== Aim of the task ==
Below are the records; give the number of their lines that contain the word "journey" and nothing more.

Data shown Block Start

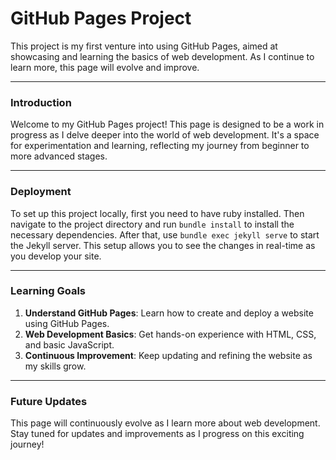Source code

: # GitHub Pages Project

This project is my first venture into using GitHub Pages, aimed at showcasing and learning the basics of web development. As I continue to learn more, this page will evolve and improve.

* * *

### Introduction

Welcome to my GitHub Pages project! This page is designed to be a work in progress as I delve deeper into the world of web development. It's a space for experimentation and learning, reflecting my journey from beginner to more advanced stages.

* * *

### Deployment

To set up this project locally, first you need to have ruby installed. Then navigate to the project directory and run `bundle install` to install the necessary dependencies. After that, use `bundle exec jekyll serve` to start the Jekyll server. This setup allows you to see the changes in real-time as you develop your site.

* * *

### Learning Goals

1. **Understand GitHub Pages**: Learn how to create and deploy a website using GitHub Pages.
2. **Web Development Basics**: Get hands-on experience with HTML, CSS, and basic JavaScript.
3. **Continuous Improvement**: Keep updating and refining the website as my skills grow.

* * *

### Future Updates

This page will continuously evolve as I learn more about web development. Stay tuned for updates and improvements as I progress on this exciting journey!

Data shown Block End

== Result for this task ==
2